◆ WHAT IS NEEDED
Go through the records and give each one again exactly, omitting the images.

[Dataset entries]
═══

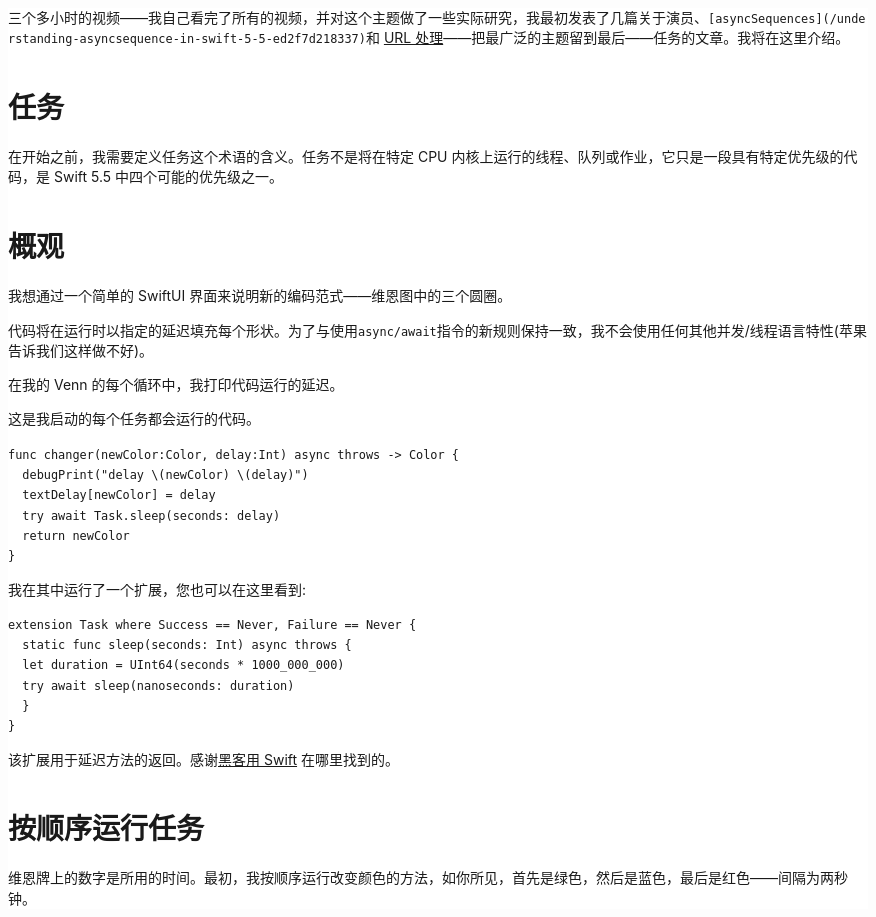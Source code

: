 三个多小时的视频——我自己看完了所有的视频，并对这个主题做了一些实际研究，我最初发表了几篇关于演员、`[asyncSequences](/understanding-asyncsequence-in-swift-5-5-ed2f7d218337)`和 [URL 处理](/urlsession-combine-and-asyncawait-96981923a7ec)——把最广泛的主题留到最后——任务的文章。我将在这里介绍。

# 任务

在开始之前，我需要定义任务这个术语的含义。任务不是将在特定 CPU 内核上运行的线程、队列或作业，它只是一段具有特定优先级的代码，是 Swift 5.5 中四个可能的优先级之一。

# 概观

我想通过一个简单的 SwiftUI 界面来说明新的编码范式——维恩图中的三个圆圈。

代码将在运行时以指定的延迟填充每个形状。为了与使用`async/await`指令的新规则保持一致，我不会使用任何其他并发/线程语言特性(苹果告诉我们这样做不好)。

在我的 Venn 的每个循环中，我打印代码运行的延迟。

这是我启动的每个任务都会运行的代码。

```
func changer(newColor:Color, delay:Int) async throws -> Color {
  debugPrint("delay \(newColor) \(delay)")
  textDelay[newColor] = delay
  try await Task.sleep(seconds: delay)
  return newColor
}
```

我在其中运行了一个扩展，您也可以在这里看到:

```
extension Task where Success == Never, Failure == Never {
  static func sleep(seconds: Int) async throws {
  let duration = UInt64(seconds * 1000_000_000)
  try await sleep(nanoseconds: duration)
  }
}
```

该扩展用于延迟方法的返回。感谢[黑客用 Swift](https://www.hackingwithswift.com/store) 在哪里找到的。

# 按顺序运行任务

维恩牌上的数字是所用的时间。最初，我按顺序运行改变颜色的方法，如你所见，首先是绿色，然后是蓝色，最后是红色——间隔为两秒钟。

═══

◆ RESPONSE TO THIS EXERCISE
Source code

: 三个多小时的视频——我自己看完了所有的视频，并对这个主题做了一些实际研究，我最初发表了几篇关于演员、`[asyncSequences](/understanding-asyncsequence-in-swift-5-5-ed2f7d218337)`和 [URL 处理](/urlsession-combine-and-asyncawait-96981923a7ec)——把最广泛的主题留到最后——任务的文章。我将在这里介绍。

# 任务

在开始之前，我需要定义任务这个术语的含义。任务不是将在特定 CPU 内核上运行的线程、队列或作业，它只是一段具有特定优先级的代码，是 Swift 5.5 中四个可能的优先级之一。

# 概观

我想通过一个简单的 SwiftUI 界面来说明新的编码范式——维恩图中的三个圆圈。

代码将在运行时以指定的延迟填充每个形状。为了与使用`async/await`指令的新规则保持一致，我不会使用任何其他并发/线程语言特性(苹果告诉我们这样做不好)。

在我的 Venn 的每个循环中，我打印代码运行的延迟。

这是我启动的每个任务都会运行的代码。

```
func changer(newColor:Color, delay:Int) async throws -> Color {
  debugPrint("delay \(newColor) \(delay)")
  textDelay[newColor] = delay
  try await Task.sleep(seconds: delay)
  return newColor
}
```

我在其中运行了一个扩展，您也可以在这里看到:

```
extension Task where Success == Never, Failure == Never {
  static func sleep(seconds: Int) async throws {
  let duration = UInt64(seconds * 1000_000_000)
  try await sleep(nanoseconds: duration)
  }
}
```

该扩展用于延迟方法的返回。感谢[黑客用 Swift](https://www.hackingwithswift.com/store) 在哪里找到的。

# 按顺序运行任务

维恩牌上的数字是所用的时间。最初，我按顺序运行改变颜色的方法，如你所见，首先是绿色，然后是蓝色，最后是红色——间隔为两秒钟。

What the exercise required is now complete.